Un análisis detallado del último reporte del Observatorio del Envejecimiento UC-Confuturo, titulado “Soledad No Deseada y Aislamiento Social en la Vejez: Prevalencia, Factores de Riesgo y Estrategias de Acción”, revela un panorama crítico sobre el bienestar psicosocial de los adultos mayores en Chile. Las cifras no son solo estadísticas, sino el reflejo de una problemática estructural que demanda una lectura profunda.
El estudio establece una distinción conceptual crucial para comprender la magnitud del fenómeno: por un lado, la soledad no deseada como una percepción subjetiva de discrepancia entre las relaciones sociales deseadas y las reales; y por otro, el aislamiento social como una condición objetiva de carencia de redes de apoyo y contacto significativo. Esta diferenciación es fundamental, ya que sus impactos son diferenciados: la primera afecta predominantemente la salud mental y el bienestar emocional, mientras que el segundo se correlaciona con consecuencias físicas y sociales tangibles.

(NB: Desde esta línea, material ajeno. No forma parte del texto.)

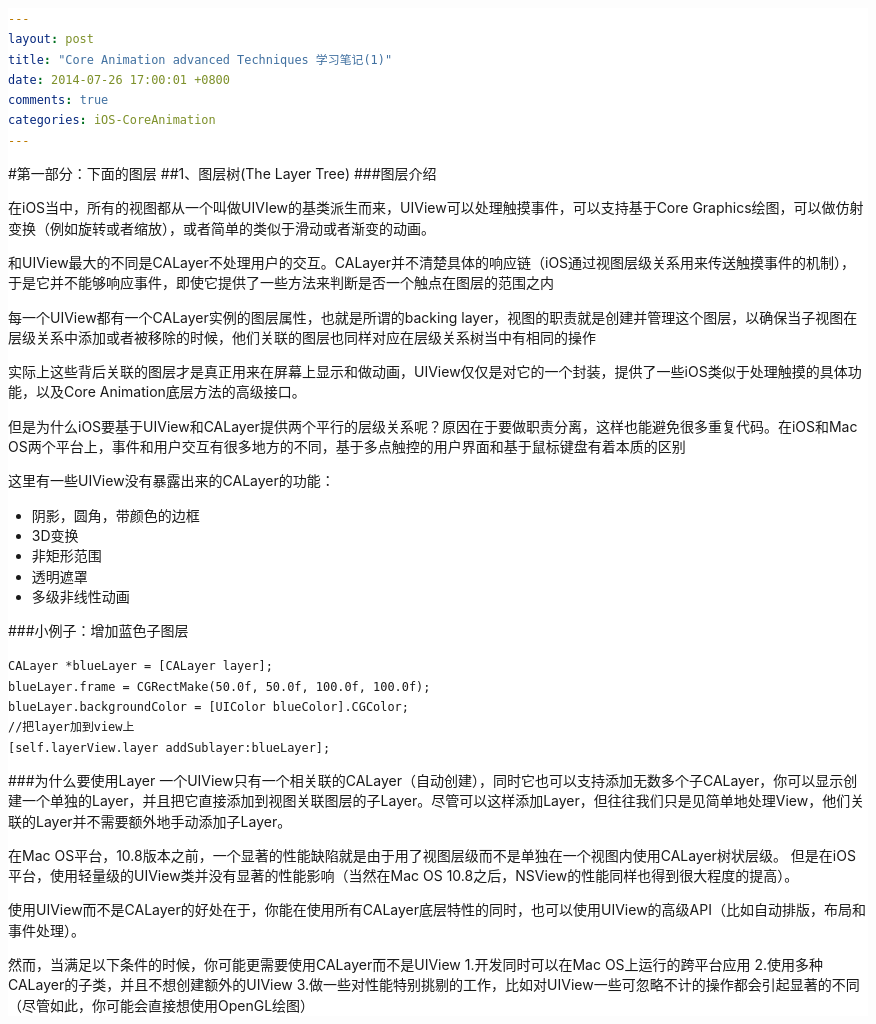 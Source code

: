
 ```yaml
---
layout: post
title: "Core Animation advanced Techniques 学习笔记(1)"
date: 2014-07-26 17:00:01 +0800
comments: true
categories: iOS-CoreAnimation
---
```


#第一部分：下面的图层
##1、图层树(The Layer Tree)
###图层介绍

在iOS当中，所有的视图都从一个叫做UIVIew的基类派生而来，UIView可以处理触摸事件，可以支持基于Core Graphics绘图，可以做仿射变换（例如旋转或者缩放），或者简单的类似于滑动或者渐变的动画。

和UIView最大的不同是CALayer不处理用户的交互。CALayer并不清楚具体的响应链（iOS通过视图层级关系用来传送触摸事件的机制），于是它并不能够响应事件，即使它提供了一些方法来判断是否一个触点在图层的范围之内

每一个UIView都有一个CALayer实例的图层属性，也就是所谓的backing layer，视图的职责就是创建并管理这个图层，以确保当子视图在层级关系中添加或者被移除的时候，他们关联的图层也同样对应在层级关系树当中有相同的操作

实际上这些背后关联的图层才是真正用来在屏幕上显示和做动画，UIView仅仅是对它的一个封装，提供了一些iOS类似于处理触摸的具体功能，以及Core Animation底层方法的高级接口。

但是为什么iOS要基于UIView和CALayer提供两个平行的层级关系呢？原因在于要做职责分离，这样也能避免很多重复代码。在iOS和Mac OS两个平台上，事件和用户交互有很多地方的不同，基于多点触控的用户界面和基于鼠标键盘有着本质的区别

这里有一些UIView没有暴露出来的CALayer的功能：

- 阴影，圆角，带颜色的边框
- 3D变换
- 非矩形范围
- 透明遮罩
- 多级非线性动画


###小例子：增加蓝色子图层

	CALayer *blueLayer = [CALayer layer];
	blueLayer.frame = CGRectMake(50.0f, 50.0f, 100.0f, 100.0f);
	blueLayer.backgroundColor = [UIColor blueColor].CGColor;
	//把layer加到view上
	[self.layerView.layer addSublayer:blueLayer];

###为什么要使用Layer
一个UIView只有一个相关联的CALayer（自动创建），同时它也可以支持添加无数多个子CALayer，你可以显示创建一个单独的Layer，并且把它直接添加到视图关联图层的子Layer。尽管可以这样添加Layer，但往往我们只是见简单地处理View，他们关联的Layer并不需要额外地手动添加子Layer。

在Mac OS平台，10.8版本之前，一个显著的性能缺陷就是由于用了视图层级而不是单独在一个视图内使用CALayer树状层级。
但是在iOS平台，使用轻量级的UIView类并没有显著的性能影响（当然在Mac OS 10.8之后，NSView的性能同样也得到很大程度的提高）。

使用UIView而不是CALayer的好处在于，你能在使用所有CALayer底层特性的同时，也可以使用UIView的高级API（比如自动排版，布局和事件处理）。


然而，当满足以下条件的时候，你可能更需要使用CALayer而不是UIView
1.开发同时可以在Mac OS上运行的跨平台应用
2.使用多种CALayer的子类，并且不想创建额外的UIView
3.做一些对性能特别挑剔的工作，比如对UIView一些可忽略不计的操作都会引起显著的不同（尽管如此，你可能会直接想使用OpenGL绘图）
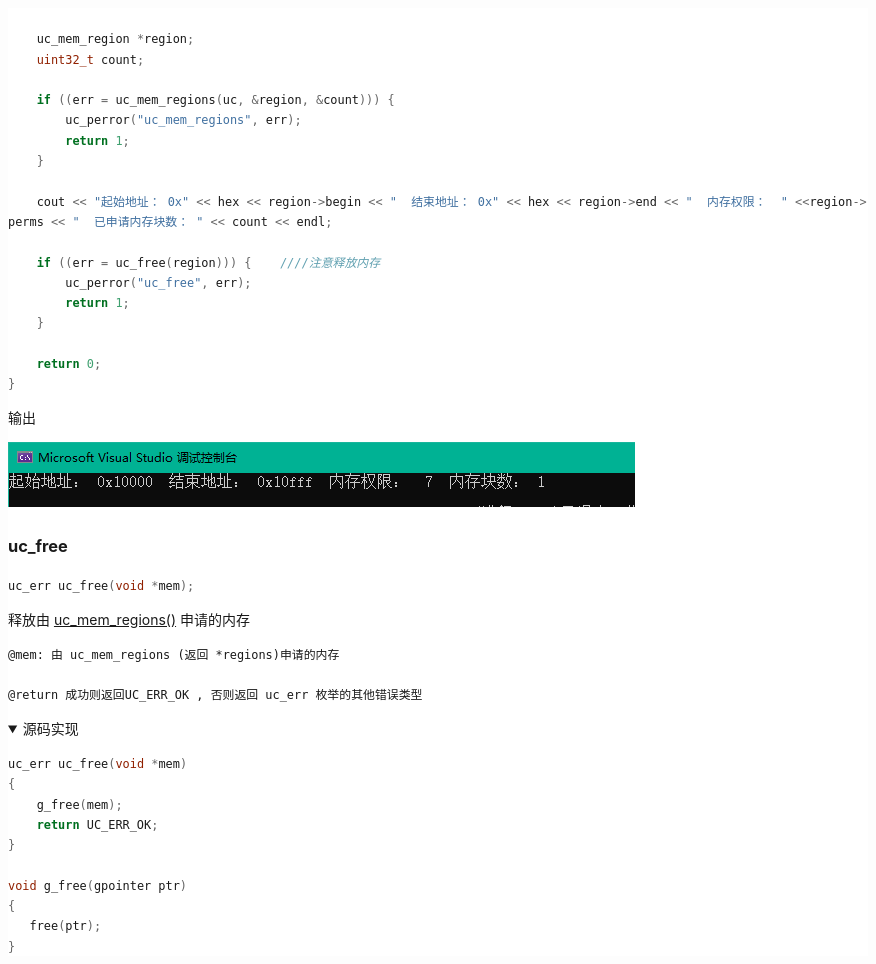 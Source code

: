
 ```cpp

    uc_mem_region *region;
    uint32_t count;

    if ((err = uc_mem_regions(uc, &region, &count))) {
        uc_perror("uc_mem_regions", err);
        return 1;
    }

    cout << "起始地址： 0x" << hex << region->begin << "  结束地址： 0x" << hex << region->end << "  内存权限：  " <<region->perms << "  已申请内存块数： " << count << endl;

    if ((err = uc_free(region))) {    ////注意释放内存
        uc_perror("uc_free", err);
        return 1;
    }

    return 0;
}
```

输出

![image.png](API_Doc_Pic/1_20.png)



### uc_free

```c
uc_err uc_free(void *mem);
```

释放由 [uc_mem_regions()](#uc_mem_regions) 申请的内存

```
@mem: 由 uc_mem_regions (返回 *regions)申请的内存

@return 成功则返回UC_ERR_OK , 否则返回 uc_err 枚举的其他错误类型
```

<details open><summary> 源码实现 </summary>

```c
uc_err uc_free(void *mem)
{
    g_free(mem);
    return UC_ERR_OK;
}

void g_free(gpointer ptr)
{
   free(ptr);
}
```
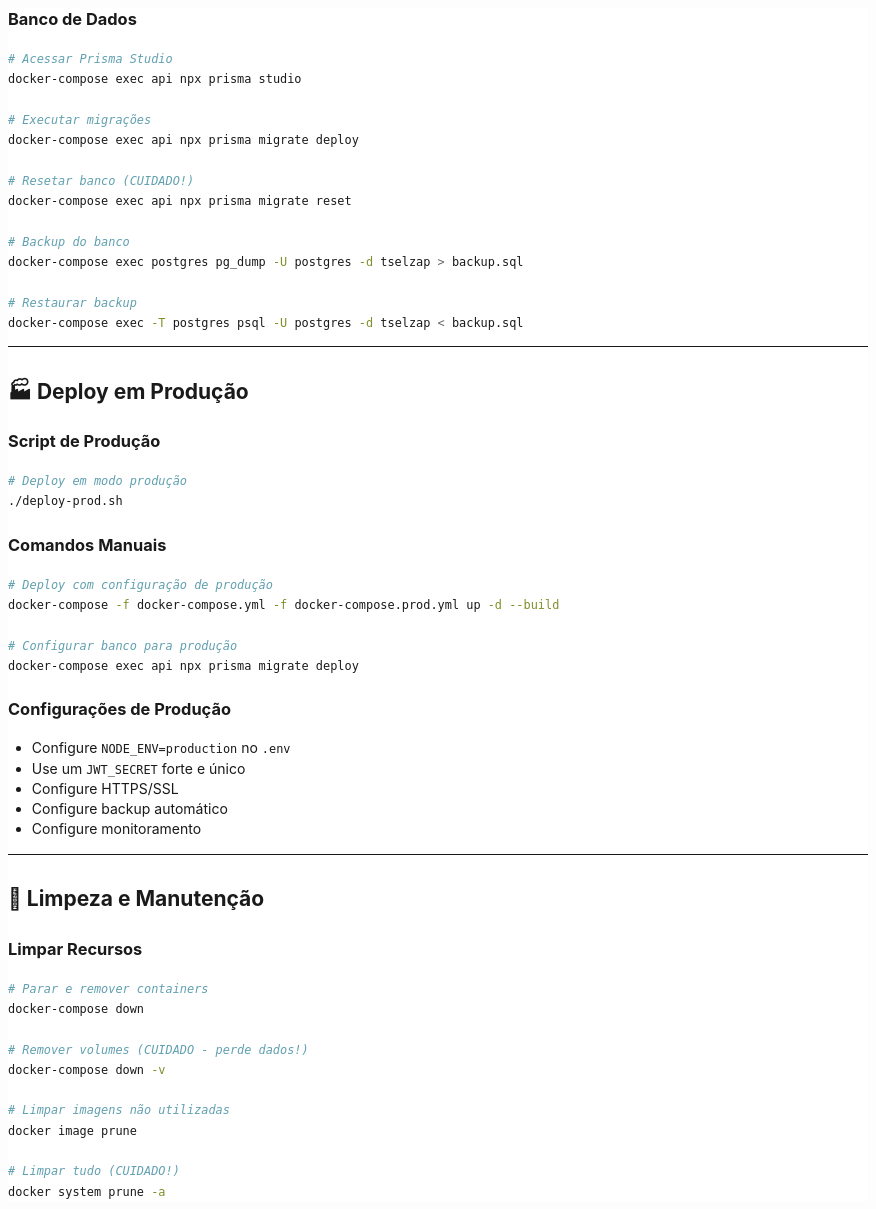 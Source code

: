 ### **Banco de Dados**
```bash
# Acessar Prisma Studio
docker-compose exec api npx prisma studio

# Executar migrações
docker-compose exec api npx prisma migrate deploy

# Resetar banco (CUIDADO!)
docker-compose exec api npx prisma migrate reset

# Backup do banco
docker-compose exec postgres pg_dump -U postgres -d tselzap > backup.sql

# Restaurar backup
docker-compose exec -T postgres psql -U postgres -d tselzap < backup.sql
```

---

## 🏭 Deploy em Produção

### **Script de Produção**
```bash
# Deploy em modo produção
./deploy-prod.sh
```

### **Comandos Manuais**
```bash
# Deploy com configuração de produção
docker-compose -f docker-compose.yml -f docker-compose.prod.yml up -d --build

# Configurar banco para produção
docker-compose exec api npx prisma migrate deploy
```

### **Configurações de Produção**
- Configure `NODE_ENV=production` no `.env`
- Use um `JWT_SECRET` forte e único
- Configure HTTPS/SSL
- Configure backup automático
- Configure monitoramento

---

## 🧹 Limpeza e Manutenção

### **Limpar Recursos**
```bash
# Parar e remover containers
docker-compose down

# Remover volumes (CUIDADO - perde dados!)
docker-compose down -v

# Limpar imagens não utilizadas
docker image prune

# Limpar tudo (CUIDADO!)
docker system prune -a
```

Los datos son elocuentes y exponen la dualidad de esta crisis. Cerca de 49,2% de los adultos mayores chilenos experimenta soledad no deseada, mientras que un 55,5% se encuentra en alto riesgo de aislamiento social. La intersección más alarmante se manifiesta en que un 30,7% de esta población sufre ambos flagelos de manera simultánea, una condición que agrava exponencialmente su vulnerabilidad. Un indicador particularmente revelador de la fragilidad de las redes de soporte es que un 28% de las personas mayores reporta contar con solo una o dos personas cercanas en su entorno, situándolas al borde de un aislamiento crítico.
La gravedad de esta situación trasciende lo psicosocial para convertirse en una cuestión de salud pública. Tanto la soledad como el aislamiento han sido identificados por la comunidad médica internacional como factores de riesgo significativos. La Organización Mundial de la Salud (OMS) cuantifica este impacto, señalando que aumentan el riesgo de demencia en un 50%, el de enfermedades cardiovasculares o infartos en un 30% y el de mortalidad prematura en un 25%.
Si bien la soledad no es un fenómeno exclusivo de la vejez, como lo demuestran los datos de la Encuesta de Bienestar Social 2023 del Ministerio de Desarrollo Social y Familia (donde un 10,7% de las personas entre 45 y 59 años reporta sentirse siempre o casi siempre sola), el aislamiento social sí se intensifica y cronifica con el avance de la edad. El informe del Observatorio evidencia que el aislamiento alcanza su punto máximo en el grupo etario de 80 años y más, con una prevalencia 14 puntos porcentuales mayor que en el grupo de 60 a 69 años.
Finalmente, el análisis desagregado revela una profunda desigualdad estructural. El riesgo de aislamiento no se distribuye de manera homogénea, sino que está marcado por el nivel educativo. Las personas con enseñanza básica completa presentan un riesgo 11 puntos mayor que quienes tienen educación media y 23 puntos mayor que quienes alcanzaron la educación superior. Esta brecha subraya que la lucha contra el aislamiento en la vejez es también una deuda de equidad social, requiriendo políticas públicas que aborden no solo los síntomas, sino los determinantes socioeconómicos que los originan.